Many people look to space and wonder if we might one day colonize other planets or heavenly bodies such as Mars or the Moon. Before such exotic steps can be taken, we must conquer hostile environments here on Earth, hopefully learning applicable knowledge along the way.
Among the harshest environments in the world is the Sahara desert. With intense sunlight heating the sand to fiery temperatures and with little water, few animals and even fewer humans are able to live in this region. However, the same resources that make the Sahara so inhospitable have benefits as well.
The European Union has already proposed massive Saharan solar installations and infrastructure, including a €45B supergrid, which could take advantage of the intense sunlight to power the entire EU. Now a new organization, the Sahara Forest Project, is aiming to create a sustainable infrastructure for human life in the desert. The project provides perhaps an ideal proving ground for technologies that could someday be applied to space colonization efforts.
The project, run by British scientists, aims to use a combination of high-tech greenhouses and solar power to create food, water, and power -- all the essentials for human colonization -- in the harshest regions of the Sahara.
The plan is to use concentrated solar power (CSP), a high yield type of solar power, to power seawater evaporators to obtain freshwater. The installation also powers pumps which pipe cool, damp air into the greenhouses lowering the temperature up to 15 degrees Celsius. This allows sun-loving plants such as lettuces, peppers, cucumbers and tomatoes.
Charlie Paton, a member of the team who invented the seawater greenhouse concept, describes, "Plants need light for growth but they don't like heat beyond a certain point. So we've got conditions in the greenhouse of high humidity and lower temperature. The crops sitting in this slightly steamy, humid condition can grow fantastically well."
The greenhouse would produce demineralized water, which could be used to keep the CSP panels in top working order. The waste heat from the CSP could be recaptured to evaporate even more seawater.
The project already has two working demo plants in Tenerife, Oman and the United Arab Emirates. It says that for £65m it can build 20 hectares of greenhouse and a 10 MW CSP installation to power it.

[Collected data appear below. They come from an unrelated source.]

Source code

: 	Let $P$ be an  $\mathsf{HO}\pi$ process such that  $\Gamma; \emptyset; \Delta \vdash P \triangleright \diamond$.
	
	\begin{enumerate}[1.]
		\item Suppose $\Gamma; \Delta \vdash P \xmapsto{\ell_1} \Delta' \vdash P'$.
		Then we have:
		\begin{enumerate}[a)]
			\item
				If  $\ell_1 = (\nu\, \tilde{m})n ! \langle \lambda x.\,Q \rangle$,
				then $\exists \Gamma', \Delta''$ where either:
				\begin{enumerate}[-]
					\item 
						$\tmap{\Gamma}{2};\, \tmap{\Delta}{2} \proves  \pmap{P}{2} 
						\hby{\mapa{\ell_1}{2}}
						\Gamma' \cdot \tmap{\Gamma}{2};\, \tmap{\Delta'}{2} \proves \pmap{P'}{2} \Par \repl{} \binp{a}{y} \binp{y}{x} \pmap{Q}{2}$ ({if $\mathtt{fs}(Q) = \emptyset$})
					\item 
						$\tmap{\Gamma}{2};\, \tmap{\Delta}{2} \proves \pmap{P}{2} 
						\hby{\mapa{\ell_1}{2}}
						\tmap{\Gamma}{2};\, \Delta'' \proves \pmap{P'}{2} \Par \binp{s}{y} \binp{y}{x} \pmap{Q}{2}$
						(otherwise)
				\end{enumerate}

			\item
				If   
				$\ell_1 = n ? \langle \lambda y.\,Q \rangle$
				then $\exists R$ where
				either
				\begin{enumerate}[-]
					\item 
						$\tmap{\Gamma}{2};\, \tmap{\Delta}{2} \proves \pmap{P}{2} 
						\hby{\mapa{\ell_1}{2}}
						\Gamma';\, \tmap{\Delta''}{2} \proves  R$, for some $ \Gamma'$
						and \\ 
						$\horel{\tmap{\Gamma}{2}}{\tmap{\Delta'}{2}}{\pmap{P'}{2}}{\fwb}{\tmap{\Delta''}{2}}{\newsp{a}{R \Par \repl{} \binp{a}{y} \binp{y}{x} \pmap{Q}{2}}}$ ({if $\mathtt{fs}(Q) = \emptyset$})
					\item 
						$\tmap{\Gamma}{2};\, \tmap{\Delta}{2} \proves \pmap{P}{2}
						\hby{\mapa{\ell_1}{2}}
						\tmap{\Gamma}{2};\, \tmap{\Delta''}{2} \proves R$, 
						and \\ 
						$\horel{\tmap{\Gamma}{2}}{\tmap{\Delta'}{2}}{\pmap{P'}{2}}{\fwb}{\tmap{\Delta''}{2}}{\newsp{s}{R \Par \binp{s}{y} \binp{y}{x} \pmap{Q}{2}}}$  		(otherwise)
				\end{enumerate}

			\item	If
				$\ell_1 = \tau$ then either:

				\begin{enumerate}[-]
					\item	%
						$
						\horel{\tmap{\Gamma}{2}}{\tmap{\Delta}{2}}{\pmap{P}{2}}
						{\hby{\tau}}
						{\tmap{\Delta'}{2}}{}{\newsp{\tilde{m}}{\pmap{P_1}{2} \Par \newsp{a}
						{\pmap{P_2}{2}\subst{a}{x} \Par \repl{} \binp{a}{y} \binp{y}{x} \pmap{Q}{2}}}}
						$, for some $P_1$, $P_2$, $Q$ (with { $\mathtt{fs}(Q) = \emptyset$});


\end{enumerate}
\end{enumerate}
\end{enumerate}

At these relatively low costs, many Middle Eastern countries are expressing interest in the self-sustaining system.
Many say similar gains could be attained using permaculture farming practices. However, the Sahara Forest Project has the added perk that it provides an ideal model for space colonization efforts.
The installation also sinks a great deal of carbon, and additionally it helps restore the desert ecosystem, which has been damaged by over-access of the limited underground water resources.